A mitad de camino y cuando el sol más apretaba, paré a comer. Pedí sopa de noodles de arroz, con bolitas de pescado, pollo, brotes de soja, ajo, una verdura que no reconozco y una especia que es la que hace que el plato sea picante. Riquísima,cuando la acabé me pedí otra. Por 60 baths había comido.

En el restaurante-chiringuito, un par de chicas me echaron una mano con el problemilla del idioma. Al principio se mostraban más que reticentes, incluso se hacían las suecas haciendo que no sabían inglés, pero todo el mundo sabe que en los países escandinavos se habla un inglés más correcto que en los anglosajones. En un principio achaqué su rechazo al estridente color de mi camiseta, aunque tal vez el fondo era más profundo. Antes de marcharse incluso se animaron a hacerse una foto, azoradas eso sí, aunque no pueda apreciarse. Situaciones como esta lo único que hacen es probar que una vez despojados de los iniciales prejuicios, todo el mundo está encantado de ayudar y de entenderse. Su actitud cambió radicalmente cuando vieron mi comportamiento siempre educado y correcto, que comía con apetito y que no muerdo si no me lo piden.

 
Porque todo esto da mucho que pensar, y todo es respetable y entendible, y así como explica lo sencillo que es relacionarse, también explica tantas y tantas cosas que desgraciadamente pasan… SI ES QUE LAS VISTEN COMO, COMO, COMO… mesas-camilla???
Aunque el verde fosforito de mi camiseta es más de repeler que de atraer, sin duda es mi preferida para bicicletear. Los vehículos que me adelantan respetan más la distancia de seguridad que cuando visto otra camiseta, comprobado. Además es un homenaje a los Biciclistas de Corella donde, todo hay que decirlo, nunca he estado, pero conozco a cuatro de sus intrépidos biciclistas, los cuales, capitaneados por Arantza, en unos días que compartí con ellos por las llanuras y montañuras alavesas, doy fe que no hubo cuesta que se les resitiere, ni almuerzo que perdonaren.

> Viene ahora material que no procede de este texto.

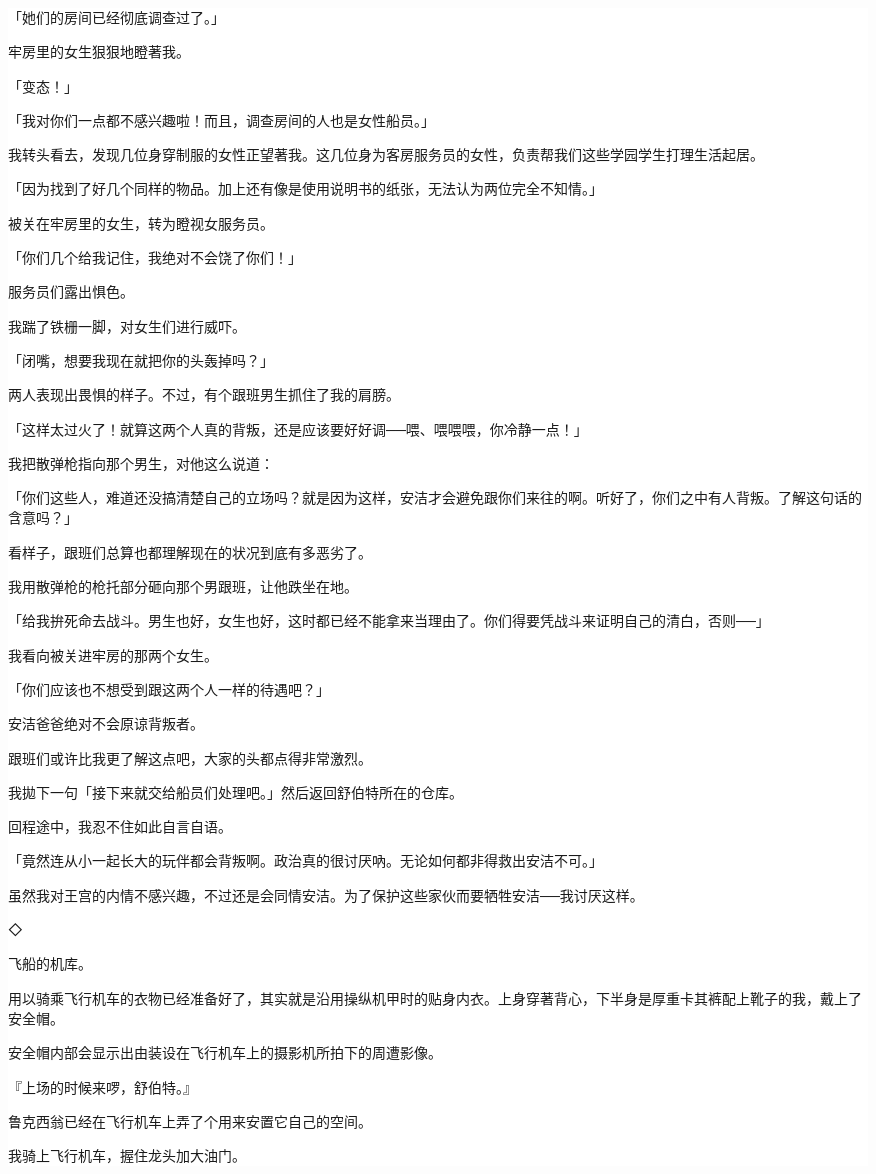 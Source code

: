 「她们的房间已经彻底调查过了。」

牢房里的女生狠狠地瞪著我。

「变态！」

「我对你们一点都不感兴趣啦！而且，调查房间的人也是女性船员。」

我转头看去，发现几位身穿制服的女性正望著我。这几位身为客房服务员的女性，负责帮我们这些学园学生打理生活起居。

「因为找到了好几个同样的物品。加上还有像是使用说明书的纸张，无法认为两位完全不知情。」

被关在牢房里的女生，转为瞪视女服务员。

「你们几个给我记住，我绝对不会饶了你们！」

服务员们露出惧色。

我踹了铁栅一脚，对女生们进行威吓。

「闭嘴，想要我现在就把你的头轰掉吗？」

两人表现出畏惧的样子。不过，有个跟班男生抓住了我的肩膀。

「这样太过火了！就算这两个人真的背叛，还是应该要好好调──喂、喂喂喂，你冷静一点！」

我把散弹枪指向那个男生，对他这么说道：

「你们这些人，难道还没搞清楚自己的立场吗？就是因为这样，安洁才会避免跟你们来往的啊。听好了，你们之中有人背叛。了解这句话的含意吗？」

看样子，跟班们总算也都理解现在的状况到底有多恶劣了。

我用散弹枪的枪托部分砸向那个男跟班，让他跌坐在地。

「给我拚死命去战斗。男生也好，女生也好，这时都已经不能拿来当理由了。你们得要凭战斗来证明自己的清白，否则──」

我看向被关进牢房的那两个女生。

「你们应该也不想受到跟这两个人一样的待遇吧？」

安洁爸爸绝对不会原谅背叛者。

跟班们或许比我更了解这点吧，大家的头都点得非常激烈。

我拋下一句「接下来就交给船员们处理吧。」然后返回舒伯特所在的仓库。

回程途中，我忍不住如此自言自语。

「竟然连从小一起长大的玩伴都会背叛啊。政治真的很讨厌吶。无论如何都非得救出安洁不可。」

虽然我对王宫的内情不感兴趣，不过还是会同情安洁。为了保护这些家伙而要牺牲安洁──我讨厌这样。

◇

飞船的机库。

用以骑乘飞行机车的衣物已经准备好了，其实就是沿用操纵机甲时的贴身内衣。上身穿著背心，下半身是厚重卡其裤配上靴子的我，戴上了安全帽。

安全帽内部会显示出由装设在飞行机车上的摄影机所拍下的周遭影像。

『上场的时候来啰，舒伯特。』

鲁克西翁已经在飞行机车上弄了个用来安置它自己的空间。

我骑上飞行机车，握住龙头加大油门。
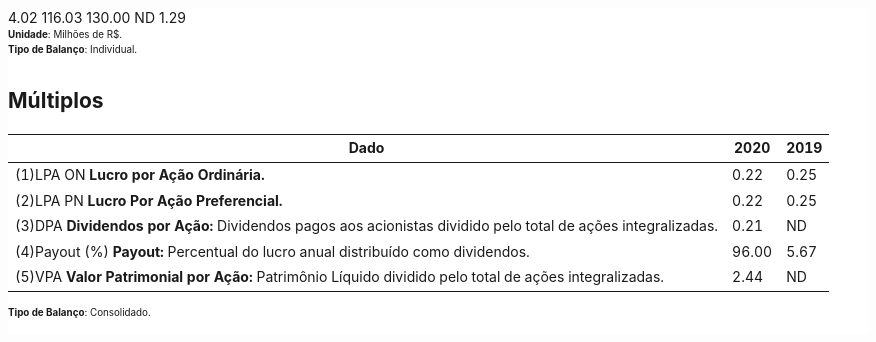 <td>4.02</td>
<td class='trimData' data-col='trimDFC'>116.03</td>
<td class='trimData' data-col='trimDFC'>130.00</td>
<td class='trimData' data-col='trimDFC'>ND</td>
<td class='trimData' data-col='trimDFC'>1.29</td>
</tr>
</tbody>
</table>
</div>
<p style='font-size:0.7rem; margin:0px;'><strong>Unidade</strong>: Milhões de R$.</p>
<p style='font-size:0.7rem; margin:0px;'><strong>Tipo de Balanço</strong>: Individual.</p>

## Múltiplos
<div class='overflow balancoTableWrapper'>
<table class='balancoTable'>
<thead>
<tr>
<th class='dataHeader fixedLeftColumn'>Dado</th>
<th>2020</th>
<th>2019</th>
</tr>
</thead>
<tbody>
<tr class='trMultiplo'>
<td class='leftAlignCell rowDescription fixedLeftColumn tooltip'>(1)LPA ON <span class='tooltiptexttop'><b>Lucro por Ação Ordinária.</b></span></td>
<td>0.22</td>
<td>0.25</td>
</tr>
<tr class='trMultiplo'>
<td class='leftAlignCell rowDescription fixedLeftColumn tooltip'>(2)LPA PN <span class='tooltiptexttop'><b>Lucro Por Ação Preferencial.</b></span></td>
<td>0.22</td>
<td>0.25</td>
</tr>
<tr class='trMultiplo'>
<td class='leftAlignCell rowDescription fixedLeftColumn tooltip'>(3)DPA <span class='tooltiptexttop'><b>Dividendos por Ação:</b> Dividendos pagos aos acionistas dividido pelo total de ações integralizadas.</span></td>
<td>0.21</td>
<td>ND</td>
</tr>
<tr class='trMultiplo'>
<td class='leftAlignCell rowDescription fixedLeftColumn tooltip'>(4)Payout (%) <span class='tooltiptexttop'><b>Payout:</b> Percentual do lucro anual distribuído como dividendos.</span></td>
<td>96.00</td>
<td>5.67</td>
</tr>
<tr class='trMultiplo'>
<td class='leftAlignCell rowDescription fixedLeftColumn tooltip'>(5)VPA <span class='tooltiptext'><b>Valor Patrimonial por Ação:</b> Patrimônio Líquido dividido pelo total de ações integralizadas.</span></td>
<td>2.44</td>
<td>ND</td>
</tr>
</tbody>
</table>
</div>
<p style='font-size:0.7rem; margin:0px;'><strong>Tipo de Balanço</strong>: Consolidado.</p>
<div class='overflow balancoTableWrapper'>
<table class='balancoTable'>
<thead>
<tr> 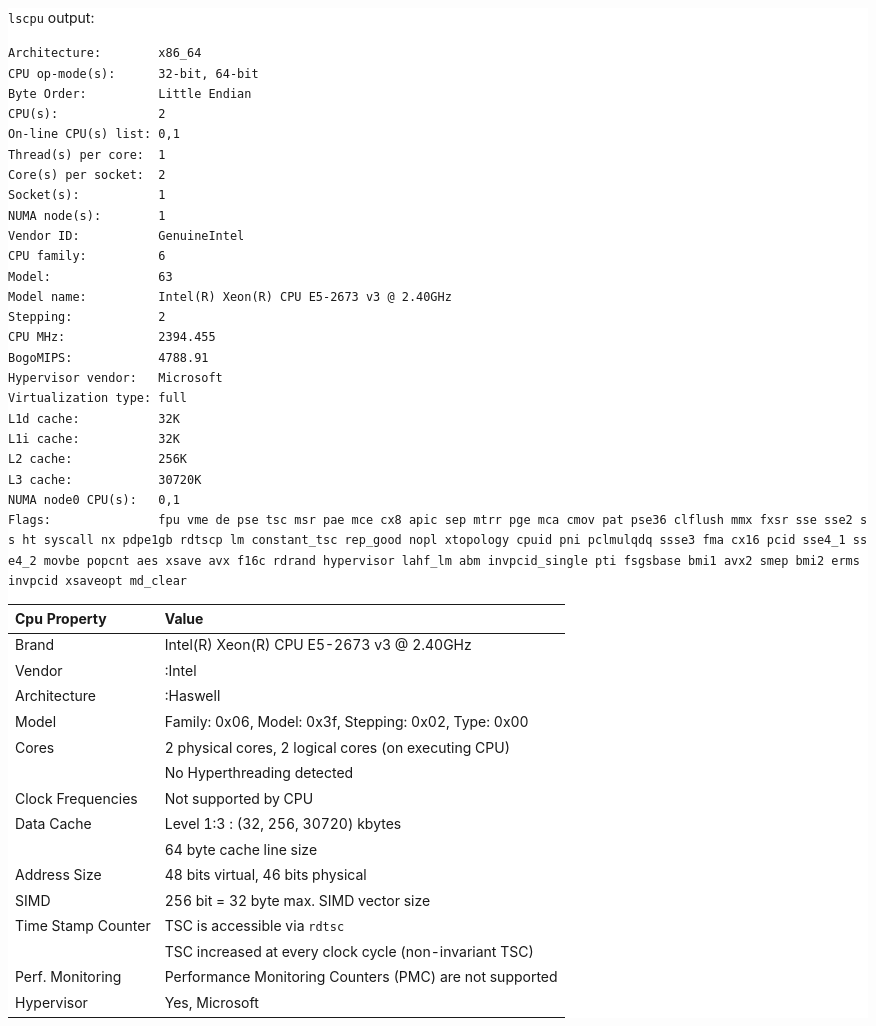 `lscpu` output:

    Architecture:        x86_64
    CPU op-mode(s):      32-bit, 64-bit
    Byte Order:          Little Endian
    CPU(s):              2
    On-line CPU(s) list: 0,1
    Thread(s) per core:  1
    Core(s) per socket:  2
    Socket(s):           1
    NUMA node(s):        1
    Vendor ID:           GenuineIntel
    CPU family:          6
    Model:               63
    Model name:          Intel(R) Xeon(R) CPU E5-2673 v3 @ 2.40GHz
    Stepping:            2
    CPU MHz:             2394.455
    BogoMIPS:            4788.91
    Hypervisor vendor:   Microsoft
    Virtualization type: full
    L1d cache:           32K
    L1i cache:           32K
    L2 cache:            256K
    L3 cache:            30720K
    NUMA node0 CPU(s):   0,1
    Flags:               fpu vme de pse tsc msr pae mce cx8 apic sep mtrr pge mca cmov pat pse36 clflush mmx fxsr sse sse2 ss ht syscall nx pdpe1gb rdtscp lm constant_tsc rep_good nopl xtopology cpuid pni pclmulqdq ssse3 fma cx16 pcid sse4_1 sse4_2 movbe popcnt aes xsave avx f16c rdrand hypervisor lahf_lm abm invpcid_single pti fsgsbase bmi1 avx2 smep bmi2 erms invpcid xsaveopt md_clear
    

| Cpu Property       | Value                                                   |
|:------------------ |:------------------------------------------------------- |
| Brand              | Intel(R) Xeon(R) CPU E5-2673 v3 @ 2.40GHz               |
| Vendor             | :Intel                                                  |
| Architecture       | :Haswell                                                |
| Model              | Family: 0x06, Model: 0x3f, Stepping: 0x02, Type: 0x00   |
| Cores              | 2 physical cores, 2 logical cores (on executing CPU)    |
|                    | No Hyperthreading detected                              |
| Clock Frequencies  | Not supported by CPU                                    |
| Data Cache         | Level 1:3 : (32, 256, 30720) kbytes                     |
|                    | 64 byte cache line size                                 |
| Address Size       | 48 bits virtual, 46 bits physical                       |
| SIMD               | 256 bit = 32 byte max. SIMD vector size                 |
| Time Stamp Counter | TSC is accessible via `rdtsc`                           |
|                    | TSC increased at every clock cycle (non-invariant TSC)  |
| Perf. Monitoring   | Performance Monitoring Counters (PMC) are not supported |
| Hypervisor         | Yes, Microsoft                                          |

Mi apoyo incondicional para ellos en estos momentos difíciles, ya que según he podido leer en el “Diario de la Ribera”, están inmersos en un contencionso-administrativo con la NASA y la Agencia Espacial Europea por el uso de las citadas camisetas. Parece ser que confunden a los satélites y tienen que resetearlos de nuevo. Aúpa navarricos, eutsi gogor! Como el satélite no les funciona en estas tierras bañadas por el Ebro, los americanos no pueden cuantificar la producción de pimiento del piquillo, tan importante estrategicamente para el equilibrio del orden mundial. Qué les den a los americanos ya, hombre!!!